**Aim of the exercise**
Lines before the one containing "1. 从**自定义部署**边栏选项卡，使用以下设置初始化模板部署：" are left out; copy that line and every later line through the end of the data exactly.

**Dataset records**

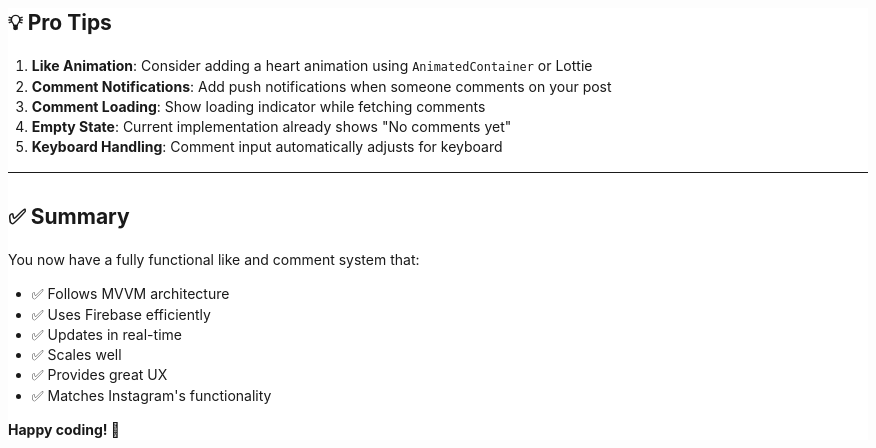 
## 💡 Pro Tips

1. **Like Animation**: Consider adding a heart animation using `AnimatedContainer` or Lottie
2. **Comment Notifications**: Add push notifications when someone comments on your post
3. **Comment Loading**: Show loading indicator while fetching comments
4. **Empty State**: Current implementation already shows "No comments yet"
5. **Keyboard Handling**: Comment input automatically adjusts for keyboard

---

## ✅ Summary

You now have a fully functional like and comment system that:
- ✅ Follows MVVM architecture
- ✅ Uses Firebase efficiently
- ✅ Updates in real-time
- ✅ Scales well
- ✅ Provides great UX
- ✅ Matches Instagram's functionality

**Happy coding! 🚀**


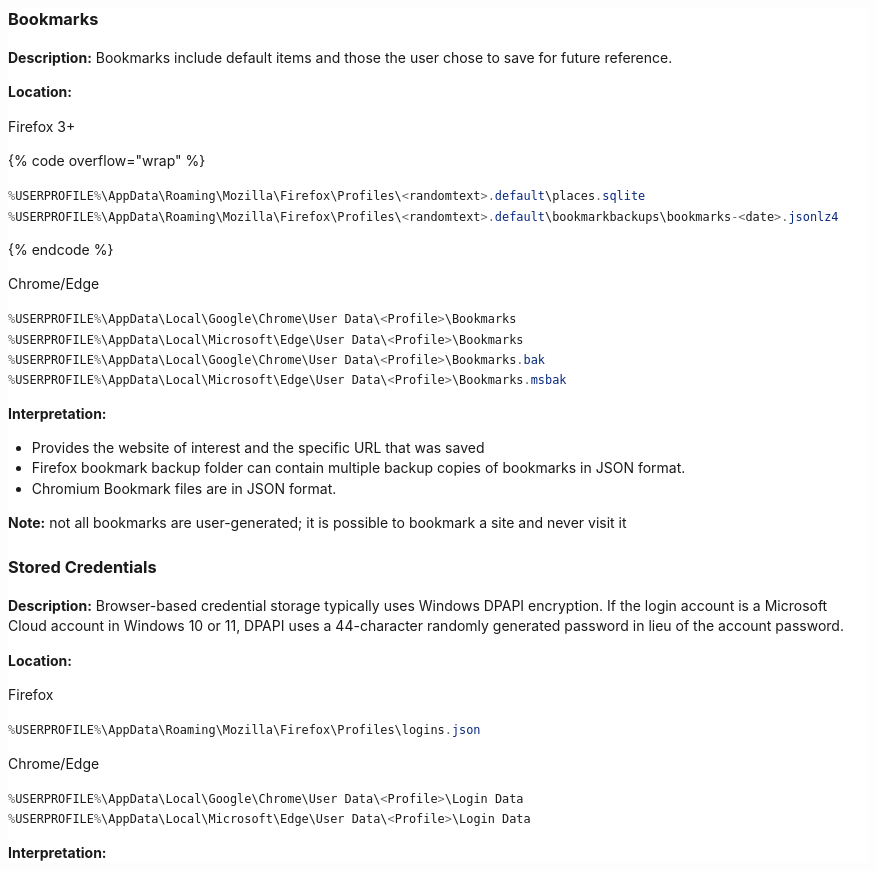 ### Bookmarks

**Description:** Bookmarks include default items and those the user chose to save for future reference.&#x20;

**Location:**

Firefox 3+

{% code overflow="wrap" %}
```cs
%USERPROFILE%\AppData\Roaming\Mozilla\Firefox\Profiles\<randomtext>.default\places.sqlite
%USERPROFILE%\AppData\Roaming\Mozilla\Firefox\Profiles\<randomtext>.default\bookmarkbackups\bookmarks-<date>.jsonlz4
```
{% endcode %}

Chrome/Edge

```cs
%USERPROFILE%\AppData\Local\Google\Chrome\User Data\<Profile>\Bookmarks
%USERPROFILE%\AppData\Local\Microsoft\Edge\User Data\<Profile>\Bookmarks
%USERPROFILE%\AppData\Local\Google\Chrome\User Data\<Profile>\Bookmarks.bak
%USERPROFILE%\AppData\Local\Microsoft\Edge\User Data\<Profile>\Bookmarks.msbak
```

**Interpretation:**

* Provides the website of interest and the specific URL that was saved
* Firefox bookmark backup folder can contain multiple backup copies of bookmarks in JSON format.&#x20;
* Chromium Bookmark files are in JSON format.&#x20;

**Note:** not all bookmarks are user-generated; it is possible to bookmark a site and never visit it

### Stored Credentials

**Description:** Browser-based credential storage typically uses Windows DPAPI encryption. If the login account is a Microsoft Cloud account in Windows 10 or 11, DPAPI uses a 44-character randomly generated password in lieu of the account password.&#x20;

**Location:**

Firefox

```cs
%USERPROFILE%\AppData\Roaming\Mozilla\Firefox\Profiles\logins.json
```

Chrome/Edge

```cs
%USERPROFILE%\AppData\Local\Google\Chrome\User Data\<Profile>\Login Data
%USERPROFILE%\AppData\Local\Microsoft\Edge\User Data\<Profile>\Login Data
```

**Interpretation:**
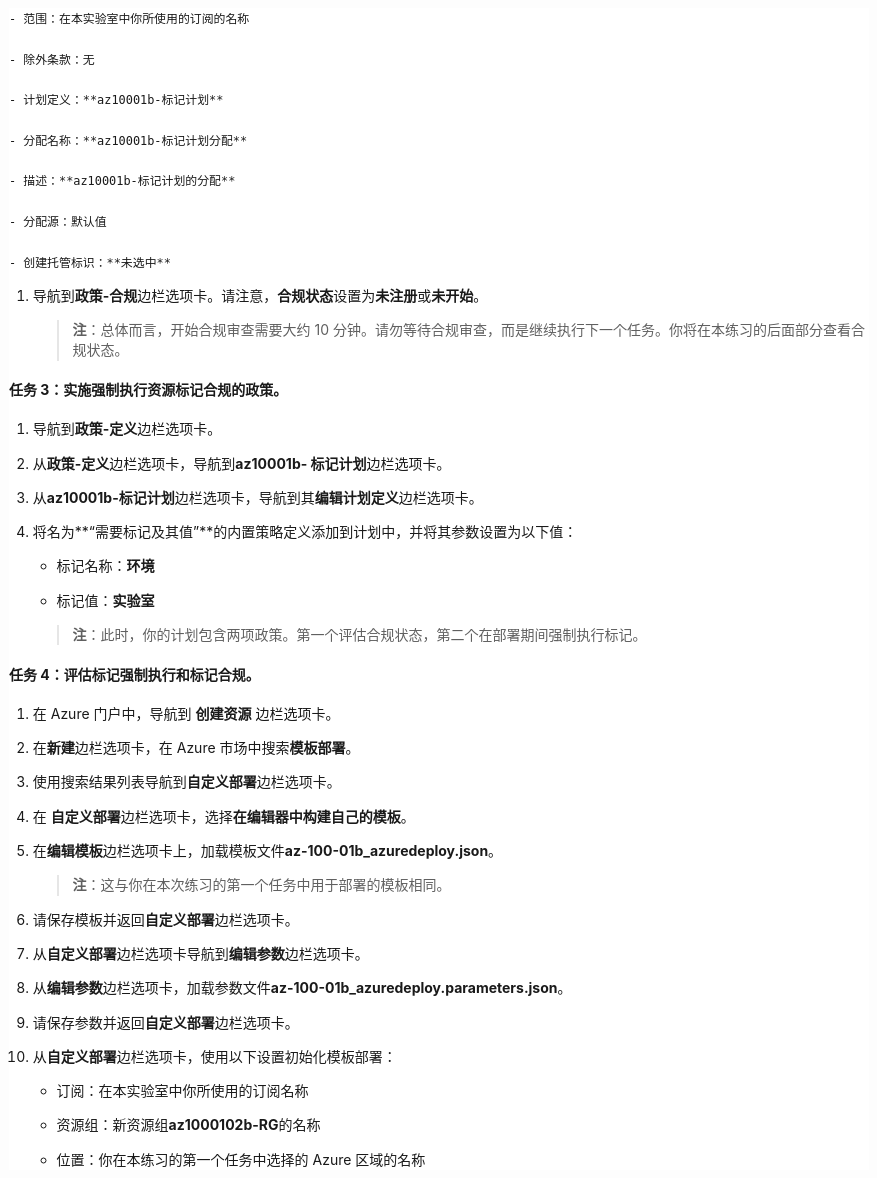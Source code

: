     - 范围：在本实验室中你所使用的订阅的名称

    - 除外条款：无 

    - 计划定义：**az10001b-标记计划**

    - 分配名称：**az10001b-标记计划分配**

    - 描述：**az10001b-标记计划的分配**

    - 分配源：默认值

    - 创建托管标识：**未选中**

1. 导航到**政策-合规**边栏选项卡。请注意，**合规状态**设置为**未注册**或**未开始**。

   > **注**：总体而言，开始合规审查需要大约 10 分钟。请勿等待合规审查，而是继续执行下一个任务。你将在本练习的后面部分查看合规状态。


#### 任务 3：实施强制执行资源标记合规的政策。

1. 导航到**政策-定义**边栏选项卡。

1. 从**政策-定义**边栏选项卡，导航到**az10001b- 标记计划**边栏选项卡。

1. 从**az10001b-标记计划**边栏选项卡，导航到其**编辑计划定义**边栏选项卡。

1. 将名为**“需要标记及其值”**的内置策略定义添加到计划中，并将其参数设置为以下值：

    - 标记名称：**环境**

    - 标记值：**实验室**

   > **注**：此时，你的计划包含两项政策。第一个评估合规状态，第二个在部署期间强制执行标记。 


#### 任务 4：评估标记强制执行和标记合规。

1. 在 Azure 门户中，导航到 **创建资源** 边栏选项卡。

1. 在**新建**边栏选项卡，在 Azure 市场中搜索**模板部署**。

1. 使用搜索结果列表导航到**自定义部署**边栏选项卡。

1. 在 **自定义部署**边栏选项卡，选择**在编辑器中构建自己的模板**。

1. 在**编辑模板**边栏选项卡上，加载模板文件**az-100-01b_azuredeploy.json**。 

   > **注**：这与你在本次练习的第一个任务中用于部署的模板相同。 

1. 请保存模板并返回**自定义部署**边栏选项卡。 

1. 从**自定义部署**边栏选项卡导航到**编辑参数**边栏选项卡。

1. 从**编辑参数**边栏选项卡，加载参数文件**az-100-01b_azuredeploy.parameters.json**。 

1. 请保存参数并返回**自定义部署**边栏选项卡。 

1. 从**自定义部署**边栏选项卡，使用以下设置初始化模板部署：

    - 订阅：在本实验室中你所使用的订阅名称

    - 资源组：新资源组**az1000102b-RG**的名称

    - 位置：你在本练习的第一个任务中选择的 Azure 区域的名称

**Your response**
1. 从**自定义部署**边栏选项卡，使用以下设置初始化模板部署：

    - 订阅：在本实验室中你所使用的订阅名称

    - 资源组：新资源组**az1000102b-RG**的名称

    - 位置：你在本练习的第一个任务中选择的 Azure 区域的名称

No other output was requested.